# What to produce:
In the listing below, locate the line that contains "Using the **force" and the line that contains "of morphological and". Restate word for word those two lines and every line between them, and nothing else.

# Data records:
◇ ◇ ◇ ◇ ◇
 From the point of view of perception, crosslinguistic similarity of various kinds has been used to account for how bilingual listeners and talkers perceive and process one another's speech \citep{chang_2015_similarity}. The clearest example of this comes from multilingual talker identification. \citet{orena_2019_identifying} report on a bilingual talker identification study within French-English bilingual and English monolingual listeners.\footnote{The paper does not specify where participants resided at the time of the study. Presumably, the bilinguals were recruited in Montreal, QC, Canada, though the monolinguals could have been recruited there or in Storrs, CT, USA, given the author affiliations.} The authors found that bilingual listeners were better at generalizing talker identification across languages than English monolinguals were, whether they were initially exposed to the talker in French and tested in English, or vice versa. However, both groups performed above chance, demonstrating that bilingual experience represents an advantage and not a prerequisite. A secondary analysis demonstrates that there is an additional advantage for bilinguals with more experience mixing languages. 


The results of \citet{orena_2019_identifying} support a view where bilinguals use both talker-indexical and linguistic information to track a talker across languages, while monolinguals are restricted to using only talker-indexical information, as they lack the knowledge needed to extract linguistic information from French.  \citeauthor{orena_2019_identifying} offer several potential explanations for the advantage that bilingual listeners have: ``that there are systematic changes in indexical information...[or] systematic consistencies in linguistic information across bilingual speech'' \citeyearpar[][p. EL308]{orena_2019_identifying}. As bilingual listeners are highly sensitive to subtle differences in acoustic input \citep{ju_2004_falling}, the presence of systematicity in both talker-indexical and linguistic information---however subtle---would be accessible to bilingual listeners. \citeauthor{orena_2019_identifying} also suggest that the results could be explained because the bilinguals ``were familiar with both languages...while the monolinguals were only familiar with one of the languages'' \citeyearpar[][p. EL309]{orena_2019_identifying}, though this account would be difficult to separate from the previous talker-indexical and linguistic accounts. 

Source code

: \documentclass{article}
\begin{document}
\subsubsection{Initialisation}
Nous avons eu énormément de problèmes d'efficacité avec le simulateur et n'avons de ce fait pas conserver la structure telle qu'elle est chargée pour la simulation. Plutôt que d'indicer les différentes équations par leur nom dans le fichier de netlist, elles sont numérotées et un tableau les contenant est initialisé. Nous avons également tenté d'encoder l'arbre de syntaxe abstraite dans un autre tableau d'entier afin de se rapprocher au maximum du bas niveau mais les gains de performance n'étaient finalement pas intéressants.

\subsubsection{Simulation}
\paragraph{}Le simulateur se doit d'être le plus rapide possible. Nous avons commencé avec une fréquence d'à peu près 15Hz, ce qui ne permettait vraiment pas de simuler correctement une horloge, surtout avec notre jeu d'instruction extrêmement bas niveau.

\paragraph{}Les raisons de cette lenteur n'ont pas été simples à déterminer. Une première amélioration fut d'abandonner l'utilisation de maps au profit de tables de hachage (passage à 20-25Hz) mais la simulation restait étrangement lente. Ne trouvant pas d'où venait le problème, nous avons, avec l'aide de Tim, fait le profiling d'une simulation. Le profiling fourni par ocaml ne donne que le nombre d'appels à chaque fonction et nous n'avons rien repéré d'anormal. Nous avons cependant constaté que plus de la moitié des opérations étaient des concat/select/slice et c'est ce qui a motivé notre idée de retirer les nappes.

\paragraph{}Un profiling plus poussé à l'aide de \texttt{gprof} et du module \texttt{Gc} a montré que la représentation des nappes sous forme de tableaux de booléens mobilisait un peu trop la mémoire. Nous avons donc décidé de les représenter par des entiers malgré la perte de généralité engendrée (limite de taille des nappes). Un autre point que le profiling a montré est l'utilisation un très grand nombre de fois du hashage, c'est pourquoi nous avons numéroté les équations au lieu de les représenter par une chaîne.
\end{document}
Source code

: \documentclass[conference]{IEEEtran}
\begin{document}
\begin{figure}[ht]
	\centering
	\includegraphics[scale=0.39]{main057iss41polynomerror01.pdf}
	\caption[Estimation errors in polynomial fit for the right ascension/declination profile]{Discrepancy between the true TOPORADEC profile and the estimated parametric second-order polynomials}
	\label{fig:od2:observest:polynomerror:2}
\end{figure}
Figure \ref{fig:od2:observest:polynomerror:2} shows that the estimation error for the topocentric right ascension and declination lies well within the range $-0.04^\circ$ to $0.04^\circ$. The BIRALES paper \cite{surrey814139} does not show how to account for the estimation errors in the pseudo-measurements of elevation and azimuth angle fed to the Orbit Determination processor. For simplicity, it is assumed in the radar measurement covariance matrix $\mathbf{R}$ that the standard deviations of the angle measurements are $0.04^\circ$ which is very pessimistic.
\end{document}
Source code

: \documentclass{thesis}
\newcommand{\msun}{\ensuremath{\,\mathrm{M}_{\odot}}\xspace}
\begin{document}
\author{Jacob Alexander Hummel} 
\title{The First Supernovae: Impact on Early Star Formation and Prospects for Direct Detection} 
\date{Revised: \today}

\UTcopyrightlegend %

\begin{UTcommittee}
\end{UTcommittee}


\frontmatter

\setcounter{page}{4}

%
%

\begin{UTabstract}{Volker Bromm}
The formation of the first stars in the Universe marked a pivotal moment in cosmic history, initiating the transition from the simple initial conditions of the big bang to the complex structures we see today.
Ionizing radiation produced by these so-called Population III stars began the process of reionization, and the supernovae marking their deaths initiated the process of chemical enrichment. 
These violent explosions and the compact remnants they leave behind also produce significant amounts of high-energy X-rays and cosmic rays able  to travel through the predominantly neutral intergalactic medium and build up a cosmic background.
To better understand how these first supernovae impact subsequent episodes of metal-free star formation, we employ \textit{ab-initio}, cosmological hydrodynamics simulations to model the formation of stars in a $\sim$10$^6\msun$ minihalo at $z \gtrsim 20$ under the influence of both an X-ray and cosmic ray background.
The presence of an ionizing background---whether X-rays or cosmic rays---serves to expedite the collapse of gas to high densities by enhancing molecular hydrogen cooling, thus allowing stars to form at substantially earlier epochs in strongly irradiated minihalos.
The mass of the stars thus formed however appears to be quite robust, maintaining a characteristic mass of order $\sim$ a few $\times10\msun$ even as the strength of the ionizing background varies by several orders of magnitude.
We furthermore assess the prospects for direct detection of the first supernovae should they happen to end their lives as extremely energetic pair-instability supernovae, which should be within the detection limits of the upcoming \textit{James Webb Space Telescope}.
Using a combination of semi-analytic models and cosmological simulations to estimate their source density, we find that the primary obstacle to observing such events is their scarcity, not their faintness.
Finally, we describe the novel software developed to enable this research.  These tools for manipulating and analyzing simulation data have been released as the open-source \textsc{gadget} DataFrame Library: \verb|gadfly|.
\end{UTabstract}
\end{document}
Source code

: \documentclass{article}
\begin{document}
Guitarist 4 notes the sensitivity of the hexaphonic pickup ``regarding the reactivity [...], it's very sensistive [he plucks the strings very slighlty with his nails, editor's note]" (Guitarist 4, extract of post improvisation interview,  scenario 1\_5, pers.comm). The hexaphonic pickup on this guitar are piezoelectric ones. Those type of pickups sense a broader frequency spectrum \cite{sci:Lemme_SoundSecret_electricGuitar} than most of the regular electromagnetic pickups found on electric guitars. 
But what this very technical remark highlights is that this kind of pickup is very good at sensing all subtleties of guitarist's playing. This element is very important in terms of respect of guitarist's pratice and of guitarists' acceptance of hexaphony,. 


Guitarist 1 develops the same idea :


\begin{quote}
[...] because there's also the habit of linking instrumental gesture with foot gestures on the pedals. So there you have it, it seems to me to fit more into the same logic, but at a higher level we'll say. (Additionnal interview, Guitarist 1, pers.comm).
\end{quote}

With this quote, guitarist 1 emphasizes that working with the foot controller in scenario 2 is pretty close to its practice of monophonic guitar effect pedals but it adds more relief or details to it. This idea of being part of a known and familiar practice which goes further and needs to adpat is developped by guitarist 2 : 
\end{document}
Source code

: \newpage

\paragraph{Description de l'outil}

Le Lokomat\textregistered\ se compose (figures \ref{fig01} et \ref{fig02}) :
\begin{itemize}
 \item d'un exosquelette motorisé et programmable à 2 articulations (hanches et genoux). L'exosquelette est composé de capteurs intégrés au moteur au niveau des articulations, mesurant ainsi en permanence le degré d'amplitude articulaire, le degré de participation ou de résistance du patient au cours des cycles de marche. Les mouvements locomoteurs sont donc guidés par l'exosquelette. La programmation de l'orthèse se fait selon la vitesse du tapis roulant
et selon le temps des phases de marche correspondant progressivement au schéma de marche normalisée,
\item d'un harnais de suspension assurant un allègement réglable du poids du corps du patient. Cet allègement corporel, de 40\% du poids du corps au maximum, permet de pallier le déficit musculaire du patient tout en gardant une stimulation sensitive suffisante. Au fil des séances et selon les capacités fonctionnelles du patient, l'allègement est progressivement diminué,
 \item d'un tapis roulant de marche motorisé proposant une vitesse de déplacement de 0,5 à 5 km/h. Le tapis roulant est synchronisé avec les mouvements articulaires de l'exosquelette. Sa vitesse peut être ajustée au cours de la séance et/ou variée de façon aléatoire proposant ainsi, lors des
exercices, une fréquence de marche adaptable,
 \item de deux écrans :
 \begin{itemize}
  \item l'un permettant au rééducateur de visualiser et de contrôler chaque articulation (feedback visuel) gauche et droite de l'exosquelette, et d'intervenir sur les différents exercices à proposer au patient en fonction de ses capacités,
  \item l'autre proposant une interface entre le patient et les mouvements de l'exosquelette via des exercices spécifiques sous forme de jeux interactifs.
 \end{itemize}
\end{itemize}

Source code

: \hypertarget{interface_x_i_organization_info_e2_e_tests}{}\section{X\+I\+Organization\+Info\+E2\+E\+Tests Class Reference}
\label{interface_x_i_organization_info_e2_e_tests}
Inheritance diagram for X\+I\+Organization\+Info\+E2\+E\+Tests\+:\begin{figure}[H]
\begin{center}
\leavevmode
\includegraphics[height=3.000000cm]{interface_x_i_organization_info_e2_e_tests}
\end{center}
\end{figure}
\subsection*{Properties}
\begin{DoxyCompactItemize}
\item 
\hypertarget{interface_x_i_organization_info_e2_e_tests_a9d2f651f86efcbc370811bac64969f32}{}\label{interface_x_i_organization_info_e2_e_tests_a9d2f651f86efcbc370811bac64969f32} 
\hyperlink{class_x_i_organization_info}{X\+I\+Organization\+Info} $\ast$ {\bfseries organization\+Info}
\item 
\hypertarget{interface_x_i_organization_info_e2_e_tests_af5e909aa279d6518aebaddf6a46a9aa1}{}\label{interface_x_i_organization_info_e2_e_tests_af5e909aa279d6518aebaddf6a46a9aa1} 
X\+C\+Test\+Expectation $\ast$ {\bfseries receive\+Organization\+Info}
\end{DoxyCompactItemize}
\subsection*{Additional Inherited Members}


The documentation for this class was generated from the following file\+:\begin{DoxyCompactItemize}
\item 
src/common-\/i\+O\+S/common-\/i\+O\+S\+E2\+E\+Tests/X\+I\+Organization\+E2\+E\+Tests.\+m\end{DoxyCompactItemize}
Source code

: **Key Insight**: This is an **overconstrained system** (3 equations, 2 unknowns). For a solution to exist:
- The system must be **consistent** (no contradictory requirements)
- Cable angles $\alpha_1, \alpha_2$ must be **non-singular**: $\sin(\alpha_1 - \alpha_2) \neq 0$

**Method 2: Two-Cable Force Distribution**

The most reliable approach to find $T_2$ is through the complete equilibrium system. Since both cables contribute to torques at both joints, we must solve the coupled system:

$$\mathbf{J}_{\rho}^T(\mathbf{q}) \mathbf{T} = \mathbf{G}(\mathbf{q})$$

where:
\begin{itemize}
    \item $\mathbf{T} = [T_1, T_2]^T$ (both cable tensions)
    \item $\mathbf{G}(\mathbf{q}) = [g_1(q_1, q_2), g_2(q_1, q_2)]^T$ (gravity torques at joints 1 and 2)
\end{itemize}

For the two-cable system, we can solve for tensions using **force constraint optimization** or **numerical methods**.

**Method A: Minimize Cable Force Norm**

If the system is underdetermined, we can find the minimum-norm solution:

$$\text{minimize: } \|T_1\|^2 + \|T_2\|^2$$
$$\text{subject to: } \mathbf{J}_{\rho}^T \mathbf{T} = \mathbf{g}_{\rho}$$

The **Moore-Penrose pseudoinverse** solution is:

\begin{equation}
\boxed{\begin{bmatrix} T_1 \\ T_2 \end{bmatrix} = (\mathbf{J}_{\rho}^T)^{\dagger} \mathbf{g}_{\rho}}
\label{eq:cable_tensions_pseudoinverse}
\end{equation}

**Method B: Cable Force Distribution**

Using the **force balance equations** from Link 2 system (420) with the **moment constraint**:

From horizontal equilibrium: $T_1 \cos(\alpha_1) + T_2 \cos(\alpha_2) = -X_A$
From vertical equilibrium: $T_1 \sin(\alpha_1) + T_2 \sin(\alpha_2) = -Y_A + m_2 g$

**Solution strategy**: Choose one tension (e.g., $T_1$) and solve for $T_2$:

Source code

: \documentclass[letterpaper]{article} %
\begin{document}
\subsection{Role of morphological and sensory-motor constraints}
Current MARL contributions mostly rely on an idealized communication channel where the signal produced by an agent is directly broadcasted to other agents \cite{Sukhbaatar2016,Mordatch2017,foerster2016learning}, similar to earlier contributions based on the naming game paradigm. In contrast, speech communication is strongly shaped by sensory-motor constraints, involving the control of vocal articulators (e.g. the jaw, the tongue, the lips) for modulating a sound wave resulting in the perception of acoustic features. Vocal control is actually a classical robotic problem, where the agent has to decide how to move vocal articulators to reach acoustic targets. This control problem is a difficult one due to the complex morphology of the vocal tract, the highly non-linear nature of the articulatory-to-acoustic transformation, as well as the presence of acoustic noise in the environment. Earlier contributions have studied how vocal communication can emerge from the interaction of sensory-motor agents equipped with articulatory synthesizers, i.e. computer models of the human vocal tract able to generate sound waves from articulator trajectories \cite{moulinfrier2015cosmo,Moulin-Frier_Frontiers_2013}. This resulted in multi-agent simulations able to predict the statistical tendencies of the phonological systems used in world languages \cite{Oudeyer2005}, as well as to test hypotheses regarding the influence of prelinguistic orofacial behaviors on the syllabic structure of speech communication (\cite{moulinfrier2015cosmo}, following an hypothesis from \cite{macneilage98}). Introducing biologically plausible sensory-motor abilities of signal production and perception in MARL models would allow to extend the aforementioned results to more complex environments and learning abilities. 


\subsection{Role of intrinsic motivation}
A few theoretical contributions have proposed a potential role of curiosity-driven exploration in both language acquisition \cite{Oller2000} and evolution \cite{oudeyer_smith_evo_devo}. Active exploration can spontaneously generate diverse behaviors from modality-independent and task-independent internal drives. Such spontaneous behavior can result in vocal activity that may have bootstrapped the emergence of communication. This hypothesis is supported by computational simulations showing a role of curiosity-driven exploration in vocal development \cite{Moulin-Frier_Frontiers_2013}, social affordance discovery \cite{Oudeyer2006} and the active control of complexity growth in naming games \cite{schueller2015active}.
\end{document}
◇ ◇ ◇ ◇ ◇
# Exercise output:
Using the **force balance equations** from Link 2 system (420) with the **moment constraint**:

From horizontal equilibrium: $T_1 \cos(\alpha_1) + T_2 \cos(\alpha_2) = -X_A$
From vertical equilibrium: $T_1 \sin(\alpha_1) + T_2 \sin(\alpha_2) = -Y_A + m_2 g$

**Solution strategy**: Choose one tension (e.g., $T_1$) and solve for $T_2$:

Source code

: \documentclass[letterpaper]{article} %
\begin{document}
\subsection{Role of morphological and sensory-motor constraints}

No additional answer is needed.